Regarding The Washington Post article appearing on the front page of The Japan Times on June 27 titled "Nuclear redress will never approximate losses": Media such as The Washington Post and even The New York Times are finally acknowledging that nuclear energy itself was not the cause of the angst and stress of Fukushima refugees. Instead, it was the almost criminally impulsive and uneducated responses of local and regional governments, sadly exacerbated by the nonresearched comments of Gregory Jaczko, chairman of the U.S. Nuclear Regulatory Commission.

The lessons of the Three Mile Island accident (1979) were not heeded, which would have greatly shrunk the radius of evacuation to only a dozen miles. Current on-ground Fukushima studies deem that distance adequate enough via international health and radiological bodies, including the World Health Organization.

American Nuclear Society members asserted at their annual meeting in Chicago last week that the Japanese government's poor handling of public nuclear education for decades left a population susceptible to groundless fears that stroked the nightmares of those with a post-World War II animus toward nuclear energy.

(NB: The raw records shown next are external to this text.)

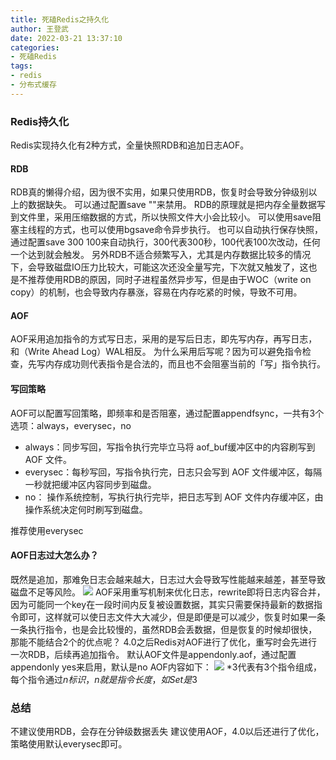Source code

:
 ```yaml
---
title: 死磕Redis之持久化
author: 王登武
date: 2022-03-21 13:37:10
categories:
- 死磕Redis
tags:
- redis
- 分布式缓存
---
```

### Redis持久化
Redis实现持久化有2种方式，全量快照RDB和追加日志AOF。
#### RDB
RDB真的懒得介绍，因为很不实用，如果只使用RDB，恢复时会导致分钟级别以上的数据缺失。
可以通过配置save ""来禁用。
RDB的原理就是把内存全量数据写到文件里，采用压缩数据的方式，所以快照文件大小会比较小。
可以使用save阻塞主线程的方式，也可以使用bgsave命令异步执行。
也可以自动执行保存快照，通过配置save 300 100来自动执行，300代表300秒，100代表100次改动，任何一个达到就会触发。
另外RDB不适合频繁写入，尤其是内存数据比较多的情况下，会导致磁盘IO压力比较大，可能这次还没全量写完，下次就又触发了，这也是不推荐使用RDB的原因，同时子进程虽然异步写，但是由于WOC（write on copy）的机制，也会导致内存暴涨，容易在内存吃紧的时候，导致不可用。
#### AOF
AOF采用追加指令的方式写日志，采用的是写后日志，即先写内存，再写日志，和（Write Ahead Log）WAL相反。
为什么采用后写呢？因为可以避免指令检查，先写内存成功则代表指令是合法的，而且也不会阻塞当前的「写」指令执行。
#### 写回策略
AOF可以配置写回策略，即频率和是否阻塞，通过配置appendfsync，一共有3个选项：always，everysec，no

* always：同步写回，写指令执行完毕立马将 aof_buf缓冲区中的内容刷写到 AOF 文件。
* everysec：每秒写回，写指令执行完，日志只会写到 AOF 文件缓冲区，每隔一秒就把缓冲区内容同步到磁盘。
* no： 操作系统控制，写执行执行完毕，把日志写到 AOF 文件内存缓冲区，由操作系统决定何时刷写到磁盘。

推荐使用everysec
#### AOF日志过大怎么办？
既然是追加，那难免日志会越来越大，日志过大会导致写性能越来越差，甚至导致磁盘不足等风险。
![](https://img.dengwu.wang/blog/202203211549622.png)
AOF采用重写机制来优化日志，rewrite即将日志内容合并，因为可能同一个key在一段时间内反复被设置数据，其实只需要保持最新的数据指令即可，这样就可以使日志文件大大减少，但是即便是可以减少，恢复时如果一条一条执行指令，也是会比较慢的，虽然RDB会丢数据，但是恢复的时候却很快，那能不能结合2个的优点呢？
4.0之后Redis对AOF进行了优化，重写时会先进行一次RDB，后续再追加指令。
默认AOF文件是appendonly.aof，通过配置appendonly yes来启用，默认是no
AOF内容如下：
![](https://img.dengwu.wang/blog/202203211553164.png)
*3代表有3个指令组成，每个指令通过$n标识，n就是指令长度，如Set是$3

### 总结
不建议使用RDB，会存在分钟级数据丢失
建议使用AOF，4.0以后还进行了优化，策略使用默认everysec即可。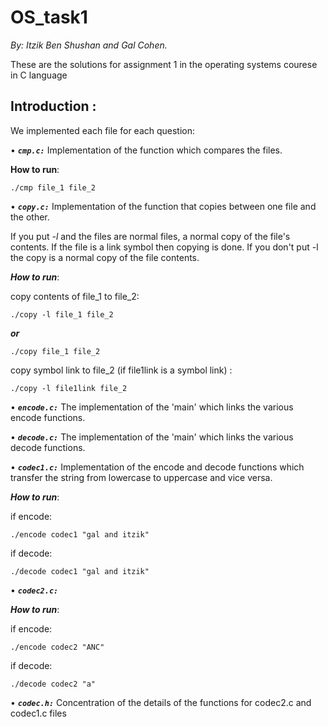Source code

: # OS_task1

_By: Itzik Ben Shushan and Gal Cohen._

These are the solutions for assignment 1 in the operating systems courese in C language

## Introduction : 
We implemented each file for each question:

•	**_`cmp.c:`_** Implementation of the function which compares the files.

 __How to run__:
 
   ```
  ./cmp file_1 file_2
  ```

•	**_`copy.c:`_** Implementation of the function that copies between one file and the other.

If you put _-l_ and the files are normal files, a normal copy of the file's contents. If the file is a link symbol then copying is done.
If you don't put -l the copy is a normal copy of the file contents.

 ***How to run***:
 
 copy contents of file_1 to file_2:
 
  ```
  ./copy -l file_1 file_2 
  ```
  ***or***
  
   ```
  ./copy file_1 file_2
  
  ```
  copy symbol link to file_2 (if file1link is a symbol link) :
  
  ```
  ./copy -l file1link file_2 
  
  ```
  

•	**_`encode.c:`_** The implementation of the 'main' which links the various encode functions.

•	**_`decode.c:`_** The implementation of the 'main' which links the various decode functions.

•	**_`codec1.c:`_** Implementation of the encode and decode functions which transfer the string from lowercase to uppercase and vice versa.

***How to run***:

if encode:

   ```
  ./encode codec1 "gal and itzik"
  
  ```
if decode:

   ```
./decode codec1 "gal and itzik"
  
  ```

•	**_`codec2.c:`_**

***How to run***:

if encode:

   ```
  ./encode codec2 "ANC"
  
  ```
if decode:

   ```
./decode codec2 "a"
  
  ```

•	**_`codec.h:`_** Concentration of the details of the functions for codec2.c and codec1.c files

It is telling that the majority of press reports cite Fukushima as a "nuclear disaster" instead of a "tsunami disaster," since the term of disaster involves people being directly killed. Such a national mind-set set the stage for the haphazard mismanagement and exaggerated responses of the Fukushima evacuation.

The opinions expressed in this letter to the editor are the writer's own and do not necessarily reflect the policies of The Japan Times.